Thrive

INFORMED CONSENT FOR ASSESSMENT AND TREATMENT

I understand that I am eligible to receive a range of services from my provider. The type and extent of these services will be determined after an initial assessment and thorough discussion. The purpose of the assessment is to identify the best course of treatment for me. Generally, treatment is comprehensive, progressive, and requires ongoing assessment and evaluation. My signature below authorizes my mental health provider to treat me. This treatment may include medications, lab tests, diagnostic tests, and educational support. I understand that my provider is available to explain the treatment options, and I have the right to refuse treatment. I may also be asked to sign additional forms to indicate my consent for specific treatments.

 

 I CONSENT to the services rendered by Thrive Mental Health Services, which may include evaluations, consultations, diagnostic testing, clinical therapies, and medication management, if appropriate. The providers at Thrive Mental Health Services have informed me of the nature of the recommended treatment and have explained the benefits, risks, and alternative approaches to care.

 

I acknowledge that the success of treatment can vary among patients, depending on the severity of their issues, their capacity for introspection, and their motivation to apply what they learn outside of sessions. While Thrive Mental Health Services providers may determine that certain treatments are likely to help me, there are no guarantees that my condition will improve.

 

Providers at Thrive Mental Health Services may prescribe medications. Not all patients are suitable candidates for medication therapy or will experience success with it. Sometimes, it may take several different medications before a patient sees improvement in their symptoms. These medications can have side effects that I agree to discuss regularly with my provider and my pharmacist.

 

I understand that medication treatment can affect my brain, body, emotions, actions, sleep, memory, judgment, coordination, stamina, and sexuality. Many medications require strict adherence to dosage and frequency, as well as close follow-ups and, in some cases, regular blood tests. This consent indicates my understanding of these responsibilities and risks.

 

I recognize that while Thrive Mental Health Services providers have explained the treatment to me, unexpected problems may arise. It is my responsibility to inform my provider about any unexpected changes in my condition or any issues related to my treatment. In case of an emergency, I will call 911 or go to an emergency room.

 

I have had the opportunity to ask questions about my treatment and have been given the chance to decline treatment. My consent for treatment has been provided voluntarily.

 

By signing below, I certify that I have read and understand the terms stated in this Treatment Consent Form, and I consent to treatment.

 

I must authorize my provider to release written information about my treatment; however, I acknowledge that confidentiality may be broken under certain circumstances involving danger to myself or others. I understand that once information is released to insurance companies or any third party, my provider cannot guarantee that it will remain confidential. When I consent to services, all information is kept confidential except in the following circumstances:

 

– When there is a risk of imminent danger to myself or another person, my provider is ethically bound to take necessary steps to prevent such danger.
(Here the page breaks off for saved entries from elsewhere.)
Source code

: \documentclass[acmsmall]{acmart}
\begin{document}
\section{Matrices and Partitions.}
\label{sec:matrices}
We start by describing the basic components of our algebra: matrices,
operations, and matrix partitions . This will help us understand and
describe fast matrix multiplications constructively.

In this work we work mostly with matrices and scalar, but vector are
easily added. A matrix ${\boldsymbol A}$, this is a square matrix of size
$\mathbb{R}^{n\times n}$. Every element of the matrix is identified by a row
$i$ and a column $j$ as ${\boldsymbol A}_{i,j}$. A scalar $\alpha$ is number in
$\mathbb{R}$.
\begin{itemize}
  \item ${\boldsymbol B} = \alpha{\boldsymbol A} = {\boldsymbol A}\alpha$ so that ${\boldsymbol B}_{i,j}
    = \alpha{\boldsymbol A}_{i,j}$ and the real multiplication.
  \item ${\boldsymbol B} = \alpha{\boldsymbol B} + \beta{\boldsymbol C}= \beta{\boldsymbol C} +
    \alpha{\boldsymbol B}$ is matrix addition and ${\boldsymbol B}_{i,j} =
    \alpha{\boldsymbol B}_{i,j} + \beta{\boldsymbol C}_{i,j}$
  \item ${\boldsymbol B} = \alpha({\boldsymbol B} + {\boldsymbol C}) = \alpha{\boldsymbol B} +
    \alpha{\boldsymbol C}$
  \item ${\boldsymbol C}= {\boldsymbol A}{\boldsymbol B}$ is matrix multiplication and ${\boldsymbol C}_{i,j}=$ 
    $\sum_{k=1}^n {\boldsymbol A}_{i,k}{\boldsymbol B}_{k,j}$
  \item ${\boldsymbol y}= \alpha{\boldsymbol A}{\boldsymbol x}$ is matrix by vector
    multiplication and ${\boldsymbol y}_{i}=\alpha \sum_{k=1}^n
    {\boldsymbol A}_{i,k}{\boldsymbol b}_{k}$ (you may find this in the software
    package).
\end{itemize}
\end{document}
– When there is suspicion of sexual or physical abuse of a child or elder, or when they are at risk of such abuse, my provider is legally required to take steps to protect the individual and inform the proper authorities.
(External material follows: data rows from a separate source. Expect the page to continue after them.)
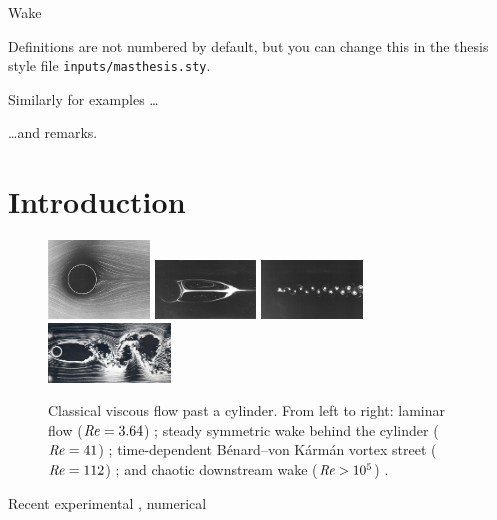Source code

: \begin{chapter}{\label{cha:wake}Wake}
  \begin{definition}
    Definitions are not numbered by default, but you can change this in the
    thesis style file \verb"inputs/masthesis.sty".
  \end{definition}

  \begin{example}
    Similarly for examples \ldots
  \end{example}

  \begin{remark}
    \ldots and remarks.
  \end{remark}

\section{Introduction}
\begin{figure}[h]
\centering
  \includegraphics[height=2.08cm,angle=180]{wake/3.png}
  \includegraphics[width=0.24\textwidth,angle=180]{wake/taneda41}
  \includegraphics[width=0.24\textwidth,angle=180]{wake/taneda112}
    \includegraphics[width=0.29\textwidth,angle=180]{wake/turb.jpg}
  \caption{Classical viscous flow past a cylinder. From left to right: laminar flow ($\mbox{\ensuremath{\mathit{Re}}}=3.64$) \cite{taneda41}; steady symmetric wake behind the cylinder ($\mbox{\ensuremath{\mathit{Re}}}=41$) \cite{taneda41}; time-dependent B\'enard--von K\'arm\'an vortex street ($\mbox{\ensuremath{\mathit{Re}}} = 112$) \cite{taneda112}; and chaotic downstream wake ($\mbox{\ensuremath{\mathit{Re}}} > 10^5$) \cite{nagib}.} 
  \label{fig:taneda-imgs}
\end{figure}
Recent experimental \cite{Tabeling,Salort}, 
numerical \cite{Nore,Kobayashi,Laurie} 

\end{chapter}
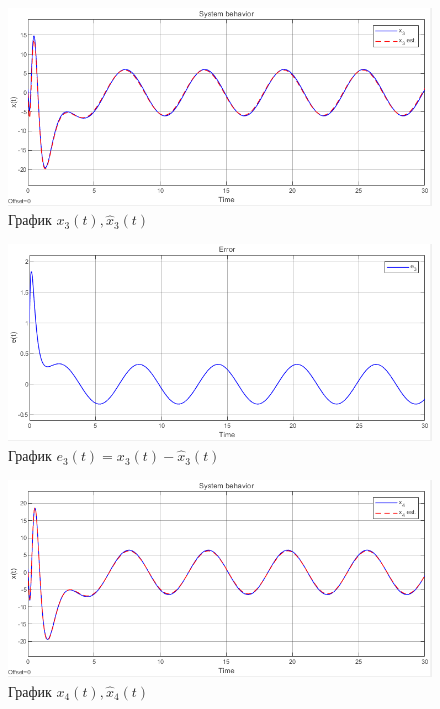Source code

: \documentclass[a4paper, 12pt]{article}
\begin{document}
    \begin{figure}[H]
        \centering
        \includegraphics[scale=0.75]{3task_x3.png}
        \captionsetup{skip=0pt}
        \caption{График $x_3(t),\hat{x}_3(t)$}
        \label{fig:3task_x3}
    \end{figure}
    \begin{figure}[H]
        \centering
        \includegraphics[scale=0.75]{3task_e3.png}
        \captionsetup{skip=0pt}
        \caption{График $e_3(t)=x_3(t)-\hat{x}_3(t)$}
        \label{fig:3task_e3}
    \end{figure}
    \begin{figure}[H]
        \centering
        \includegraphics[scale=0.75]{3task_x4.png}
        \captionsetup{skip=0pt}
        \caption{График $x_4(t),\hat{x}_4(t)$}
        \label{fig:3task_x4}
    \end{figure}
\end{document}
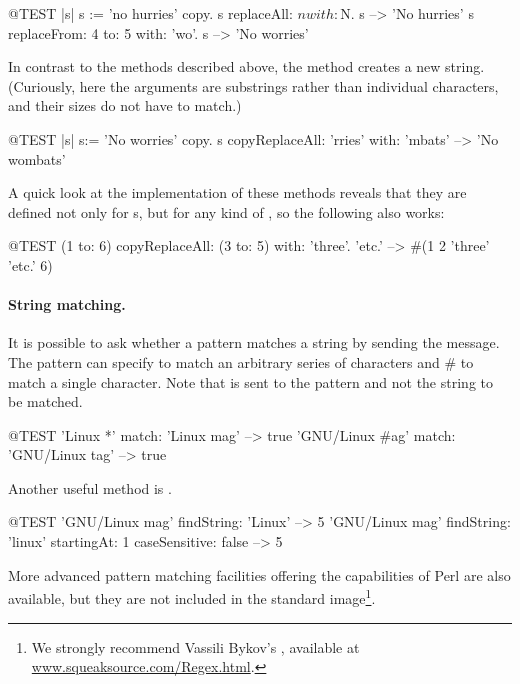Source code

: \documentclass[a4paper,10pt,twoside]{book}
\begin{document}
\begin{code}{@TEST |s| s := 'no hurries' copy.}
s replaceAll: $n with: $N.
s --> 'No hurries'
s replaceFrom: 4 to: 5 with: 'wo'.
s --> 'No worries'
\end{code}

In contrast to the methods described above, the method  creates a new string.
(Curiously, here the arguments are substrings rather than individual characters, and their sizes do not have to match.)

\begin{code}{@TEST |s| s:= 'No worries' copy.}
s copyReplaceAll: 'rries' with: 'mbats' --> 'No wombats'
\end{code}

A quick look at the implementation of these methods reveals that they are defined not only for s, but for any kind of , so the following also works:

\begin{code}{@TEST}
(1 to: 6) copyReplaceAll: (3 to: 5) with: { 'three'. 'etc.' } --> #(1 2 'three' 'etc.' 6)
\end{code}

\paragraph{String matching.}
It is possible to ask whether a pattern matches a string by sending the  message.
The pattern can specify \ct{*} to match an arbitrary series of characters and \# to match a single character. Note that  is sent to the pattern and not the string to be matched.
\begin{code}{@TEST}
'Linux *' match: 'Linux mag'                      --> true
'GNU/Linux #ag' match: 'GNU/Linux tag' --> true
\end{code}

Another useful method is .
\begin{code}{@TEST}
'GNU/Linux mag' findString: 'Linux'                                                      --> 5
'GNU/Linux mag' findString: 'linux' startingAt: 1 caseSensitive: false  --> 5
\end{code}

More advanced pattern matching facilities offering the capabilities of Perl are also available, but they are not included in the standard image\footnote{We strongly recommend Vassili Bykov's , available at \url{www.squeaksource.com/Regex.html}.
}.
\end{document}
– When there is a valid court order issued for medical records, my provider is legally obligated to comply with such requests. While this summary provides an overview of confidentiality and its limitations, I must read the Notice of Privacy Practices, which was provided for more detailed explanations, and I can discuss any questions or concerns with my provider. By my signature below, I voluntarily request and consent to behavioral health assessment, care, treatment, or services, and I authorize my provider to provide necessary and advisable care.

 

I understand that behavioral health treatment is not an exact science and acknowledge that no guarantees or promises have been made regarding the results I may receive. By signing this Informed Consent to Treatment Form, I acknowledge that I have read and understood the terms and information. I have also been given ample opportunity to ask questions and seek clarification on anything unclear.
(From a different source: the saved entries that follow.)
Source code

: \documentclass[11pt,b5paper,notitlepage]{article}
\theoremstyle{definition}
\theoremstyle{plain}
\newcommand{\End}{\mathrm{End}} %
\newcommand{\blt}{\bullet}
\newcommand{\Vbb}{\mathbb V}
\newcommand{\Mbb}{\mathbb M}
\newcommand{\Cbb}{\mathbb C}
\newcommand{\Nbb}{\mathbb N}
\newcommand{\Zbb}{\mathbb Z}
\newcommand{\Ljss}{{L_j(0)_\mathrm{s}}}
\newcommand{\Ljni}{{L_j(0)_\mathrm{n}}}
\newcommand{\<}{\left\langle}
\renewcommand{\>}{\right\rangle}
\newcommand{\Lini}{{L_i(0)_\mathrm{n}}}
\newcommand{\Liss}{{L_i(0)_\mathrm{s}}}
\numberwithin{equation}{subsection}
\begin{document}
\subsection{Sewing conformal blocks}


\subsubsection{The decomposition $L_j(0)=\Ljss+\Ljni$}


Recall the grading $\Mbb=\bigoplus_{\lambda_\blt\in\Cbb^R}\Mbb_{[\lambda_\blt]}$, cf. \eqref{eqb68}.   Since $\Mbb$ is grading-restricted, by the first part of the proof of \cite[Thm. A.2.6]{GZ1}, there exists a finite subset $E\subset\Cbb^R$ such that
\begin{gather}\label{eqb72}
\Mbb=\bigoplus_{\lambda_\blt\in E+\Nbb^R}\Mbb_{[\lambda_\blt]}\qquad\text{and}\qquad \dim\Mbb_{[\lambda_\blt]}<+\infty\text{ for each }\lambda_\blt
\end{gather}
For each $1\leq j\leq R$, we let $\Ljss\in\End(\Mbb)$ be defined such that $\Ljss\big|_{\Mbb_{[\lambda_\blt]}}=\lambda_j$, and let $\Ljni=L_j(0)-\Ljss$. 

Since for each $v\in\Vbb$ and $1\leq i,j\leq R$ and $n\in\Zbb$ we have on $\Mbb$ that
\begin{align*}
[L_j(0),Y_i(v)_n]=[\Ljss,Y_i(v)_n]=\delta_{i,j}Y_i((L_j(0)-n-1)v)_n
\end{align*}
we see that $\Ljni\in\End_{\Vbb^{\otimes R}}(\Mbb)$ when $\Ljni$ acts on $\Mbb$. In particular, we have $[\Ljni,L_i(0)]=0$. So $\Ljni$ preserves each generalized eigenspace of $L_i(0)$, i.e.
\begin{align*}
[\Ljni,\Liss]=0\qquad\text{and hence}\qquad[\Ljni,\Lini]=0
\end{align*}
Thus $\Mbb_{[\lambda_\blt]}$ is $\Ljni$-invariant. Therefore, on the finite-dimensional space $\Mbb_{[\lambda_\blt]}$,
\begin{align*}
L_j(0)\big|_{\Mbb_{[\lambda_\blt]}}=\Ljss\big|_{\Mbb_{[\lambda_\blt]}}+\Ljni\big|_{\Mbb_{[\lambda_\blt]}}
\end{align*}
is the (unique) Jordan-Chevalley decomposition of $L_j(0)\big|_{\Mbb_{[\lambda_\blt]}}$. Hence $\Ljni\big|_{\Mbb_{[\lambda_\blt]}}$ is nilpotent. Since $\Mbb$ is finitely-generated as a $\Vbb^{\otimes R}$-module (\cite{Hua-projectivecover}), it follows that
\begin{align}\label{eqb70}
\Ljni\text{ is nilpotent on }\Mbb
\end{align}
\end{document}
SMS/Text, Mail, and Voice Messaging

I consent to receive SMS messages for the purpose of my treatment (reminders and others), which means I agree to receive text messages sent via a mobile phone.

ACKNOWLEDGMENT OF RECEIPT OF NOTICE OF PRIVACY PRACTICES

I acknowledge receipt of the Notice of Privacy Practices, which explains my rights and the limits on ways my provider may use or disclose personal health information to provide service.